Extinction involves intricate neurobiological mechanisms and would particularly depend on the modulation of amygdala activity by projections from the infralimbic cortex (Quirk and Mueller, 2008; Herry et al., 2010; Pape and Pare, 2010). However, functional modifications of the amygdala are observed in PTSD (Yehuda and LeDoux, 2007). For these reasons, further evaluation of MLC901 in behavioral tasks specifically revealing amygdala function, such as cued fear conditioning (Phillips and LeDoux, 1992), is desirable. Complementary studies with tests accurately modeling etiological factors and physiological symptoms of PTSD, such as predator‐based psychosocial stress or predator scent stress (Daskalakis et al., 2013), are also required to confirm the benefits of MLC901 for treating these kinds of anxiety disorders. In addition to the amygdala, the hippocampus is critically involved in PTSD (Yehuda and LeDoux, 2007). In this respect, experiments with functional ablation have suggested that hippocampal neurogenesis actively contributes to contextual extinction of footshock‐induced fear conditioning (Pan et al., 2012). Thus, the large decrease (about 65%) of adult‐born neurons induced by the temporally controlled deletion of extracellular signal‐related kinase 5 in the neurogenic zone of the hippocampus results in the failure of extinction following repeated exposures to the training context without footshocks (Pan et al., 2012).

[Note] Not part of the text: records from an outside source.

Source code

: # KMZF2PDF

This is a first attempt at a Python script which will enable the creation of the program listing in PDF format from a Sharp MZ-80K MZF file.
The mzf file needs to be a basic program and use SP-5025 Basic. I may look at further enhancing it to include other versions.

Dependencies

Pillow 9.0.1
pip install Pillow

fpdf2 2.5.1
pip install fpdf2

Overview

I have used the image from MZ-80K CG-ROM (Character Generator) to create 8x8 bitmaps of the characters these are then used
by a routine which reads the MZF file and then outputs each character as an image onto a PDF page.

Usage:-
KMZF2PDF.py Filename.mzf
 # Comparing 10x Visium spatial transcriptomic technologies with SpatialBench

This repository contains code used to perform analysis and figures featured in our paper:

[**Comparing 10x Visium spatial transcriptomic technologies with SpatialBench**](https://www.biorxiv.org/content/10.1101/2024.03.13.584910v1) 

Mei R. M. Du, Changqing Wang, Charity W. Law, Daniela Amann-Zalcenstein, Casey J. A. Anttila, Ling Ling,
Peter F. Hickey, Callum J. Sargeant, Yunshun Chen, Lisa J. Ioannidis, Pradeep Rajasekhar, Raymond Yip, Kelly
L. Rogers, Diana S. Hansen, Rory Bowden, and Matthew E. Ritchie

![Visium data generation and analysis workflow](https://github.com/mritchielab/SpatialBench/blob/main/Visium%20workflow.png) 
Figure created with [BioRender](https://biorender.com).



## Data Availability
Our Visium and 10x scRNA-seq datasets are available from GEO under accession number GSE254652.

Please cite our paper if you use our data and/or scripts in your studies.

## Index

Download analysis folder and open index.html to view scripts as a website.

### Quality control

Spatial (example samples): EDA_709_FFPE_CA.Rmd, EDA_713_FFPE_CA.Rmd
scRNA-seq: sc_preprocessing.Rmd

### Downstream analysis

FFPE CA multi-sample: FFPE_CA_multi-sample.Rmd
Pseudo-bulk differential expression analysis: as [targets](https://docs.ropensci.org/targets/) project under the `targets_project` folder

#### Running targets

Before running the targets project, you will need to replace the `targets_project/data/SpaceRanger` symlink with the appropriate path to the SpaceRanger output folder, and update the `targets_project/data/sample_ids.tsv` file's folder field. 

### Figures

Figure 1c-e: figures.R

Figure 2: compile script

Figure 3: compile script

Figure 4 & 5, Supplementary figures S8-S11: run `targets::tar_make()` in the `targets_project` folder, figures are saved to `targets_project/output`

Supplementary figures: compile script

The stimulation of hippocampal neurogenesis and the promotion of differentiation of newborn cells in neurons by MLC901 have been repeatedly demonstrated (Heurteaux et al., 2010; Quintard et al., 2011, 2014). The present study further shows that the stimulatory effect of MLC901 is persistent because it is still present after almost 2 months of treatment and that newborn neurons survive for at least 7 weeks, i.e., probably reach complete electrophysiological maturity (Ehninger and Kempermann, 2008). The facilitatory action of MLC901 on extinction could thus rely, in part, on its proneurogenesis properties. Additional investigations with different timings of neurogenesis suppression are required to confirm such a hypothesis and to determine the stage of maturity of the newborn neurons that are potentially involved. In addition to neurogenesis, it has previously been shown that cortical BDNF is an important determinant for efficient extinction (Andero and Ressler, 2012; Psotta et al., 2013). Behavioral extinction can occur to some extent without extinction training. This particular phenomenon has been demonstrated to require the increase of hippocampal‐originating BDNF in the prefrontal cortex. The prior infusion of a BDNF‐inactivating antibody into the infralimbic medial prefrontal cortex suppressed the fear extinction induced by hippocampal infusion of BDNF (Peters et al., 2010). Then, MLC901‐induced cortical increase of BDNF (Heurteaux et al., 2010) could contribute to the decrease of the conditioned response observed in MLC901‐treated mice compared with vehicle‐treated mice 7 days after the conditioning trial, whereas no extinction training was administered (experiment 2; Fig. 2B). Reconditioning, which consists of conditioning under conditions identical to those of initial conditioning after a variable delay, is known to potentiate the conditioned response (An et al., 2012). Beyond its stimulatory effect on behavioral extinction itself, MLC901 favors extinction memory over such a potentiation (Fig. 2A). Because relapse and sensitization to stressful events are major concerns in anxiety‐related disorders involving fear conditioning‐related mechanisms (Boschen et al., 2009), the extinction memory‐promoting effect of MLC901 could support a potential therapeutic use in these disorders.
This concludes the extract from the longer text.